Linda Walker has red hair and freckles. Kate Barlow died from a
yellow-spotted
lizard bite.
Part Two: The Last Hole
Chapter 29 (127-29)
Stanley's great-grandfather blamed his no-good-pig-stealing-father for his
ordeal in the desert. Delirious in the hospital, he babbled, "I found
refuge
on God's thumb." A formation near Camp Green Lake looks like a giant fist
with
the thumb sticking up. During a storm in the mountains, Stanley sees
lightning
behind the thumb, making it look like the thumb of God.
Chapter 30 (130-40)
Stanley suspects that he is in the desert where his great-grandfather was
stranded, that the formation in the mountains nearby is God's Thumb, and
that
Kate Barlow, whose lipstick tube he had found, lived nearby. (131-32) Zero
defends Stanley when the envious boys beat him up. Alarmed, the Warden
arrives,
and Stanley explains that Zero had been helping him dig is holes in
exchange
for reading lessons. Stanley realizes that they are digging to find
something
that belonged to Kate Barlow. (138) Zero hits Mr. Pendanski with a shovel,
refuses to dig anymore, and runs off into the desert. (139)
Chapter 31 (141-44)
Stanley is digging Zero's hole, as well as his own, and he thinks he
should
go out searching for Zero, and they should climb up Big Thumb, or maybe
Zero,
like his great-grandfather, had thought to climb God's Thumb and had found
water. (140-43) The Warden decides to destroy all of Hector Zeroni's
records.
Chapter 32 (145-48)
Stanley escapes in the water truck, but crashes in a hole out in the
desert.
Chapter 33 (149-51)
Stanley peers down into a hole and sees yellow-spotted lizards, then he
spots
the empty sunflower seed sack.
Chapter 34 (152-54)
Stanley heads for the fist with the thumbs-up sign and finds an overturned
boat
named Mary Lou. In the tunnel under the boat, Stanley sees a dark
hand
and an orange sleeve.
Chapter 35 (155-59)
Zero offers some "sploosh" (peach liquor) to Stanley and invites him into
his
shelter under the boat. Stanley and Zero eye the fist-thumb mountain
formation.
Chapter 36 (160-66)
Stanley drills Zero on spelling as they walk toward Big Thumb. On their
way up,
the sun was behind Big Thumb, such that it looked like God was twirling a
basketball.
Chapter 37 (167-69)
Stanley and Zero encounter vegetation on the mountain.
Chapter 38 (170-72)
Zero is exhausted, so Stanley carries him over his shoulder, but falls
into
mud. After dark, he feels a pool of water . . . and an onion.
Chapter 39 (173-76)
Zero confesses to Stanley that he is the shoe thief.
Chapter 40 (177-81)
Stanley and Zero feast on wild onions up in the mountain meadow.
Chapter 41 (182-84)
Stanley was fat and frequently ill before his life at Camp Green Lake.
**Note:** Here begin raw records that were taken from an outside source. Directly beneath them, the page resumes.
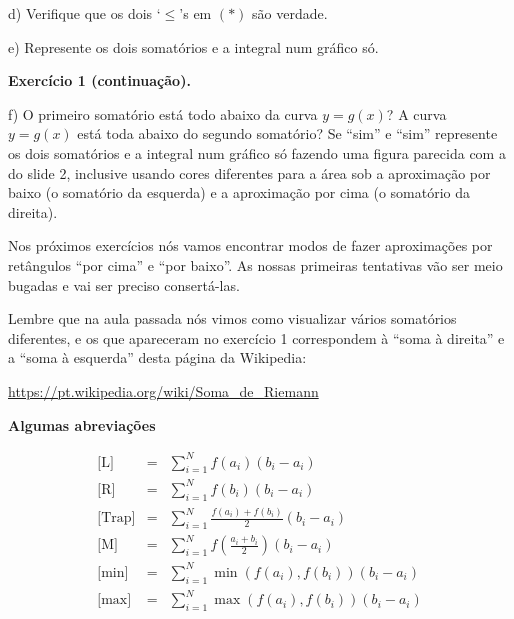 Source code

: \documentclass[oneside,12pt]{article}
\begin{document}
d) Verifique que os dois `$≤$'s em $(*)$ são verdade.

e) Represente os dois somatórios e a integral num gráfico só.


\newpage

{\bf Exercício 1 (continuação).}

\ssk

f) O primeiro somatório está todo abaixo da curva $y=g(x)$? A curva
$y=g(x)$ está toda abaixo do segundo somatório? Se ``sim'' e ``sim''
represente os dois somatórios e a integral num gráfico só fazendo uma
figura parecida com a do slide 2, inclusive usando cores diferentes
para a área sob a aproximação por baixo (o somatório da esquerda) e a
aproximação por cima (o somatório da direita).


\newpage

Nos próximos exercícios nós vamos encontrar modos de fazer
aproximações por retângulos ``por cima'' e ``por baixo''. As nossas
primeiras tentativas vão ser meio bugadas e vai ser preciso
consertá-las.

Lembre que na aula passada nós vimos como visualizar vários somatórios
diferentes, e os que apareceram no exercício 1 correspondem à ``soma à
direita'' e a ``soma à esquerda'' desta página da Wikipedia:

\ssk

\url{https://pt.wikipedia.org/wiki/Soma_de_Riemann}

\newpage


{\bf Algumas abreviações}

\def\sumiN#1{\sum_{i=1}^N #1 (b_i-a_i)}
\def\mname#1{\text{[#1]}}

$$\begin{array}{ccl}
  \mname{L}    &=& \sumiN {f(a_i)} \\
  \mname{R}    &=& \sumiN {f(b_i)} \\
  \mname{Trap} &=& \sumiN {\frac{f(a_i) + f(b_i)}{2}} \\
  \mname{M}    &=& \sumiN {f(\frac{a_i+b_i}{2})} \\
  \mname{min}  &=& \sumiN {\min(f(a_i), f(b_i))} \\
  \mname{max}  &=& \sumiN {\max(f(a_i), f(b_i))} \\
\end{array}
$$
\end{document}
Zero had grown up taking what was needed for survival, so he didn't
realize that taking the shoes was a serious fault. He just thought of
them as old shoes, and that it was better to take old shoes than steal
new ones. He couldn't read the sign that identified the shoes as
belonging to Clyde Livingston.
Chapter 42 (185-88)
Stanley and Zero enlarge the water hole.
Chapter 43 (189-97)
Stanley and Zero find the hole where Stanley found the metal tube just
before they reach Camp Green Lake.
Chapter 44 (198-203)
After sleeping in the hole, Stanley starts digging and eventually finds
a suitcase, but the Warden discovers them.
Chapter 45 (204-06)
When Mr. Pendanski shines his light down into the hole, Stanley sees
that he and Zero had been sleeping and digging in a lizard's nest.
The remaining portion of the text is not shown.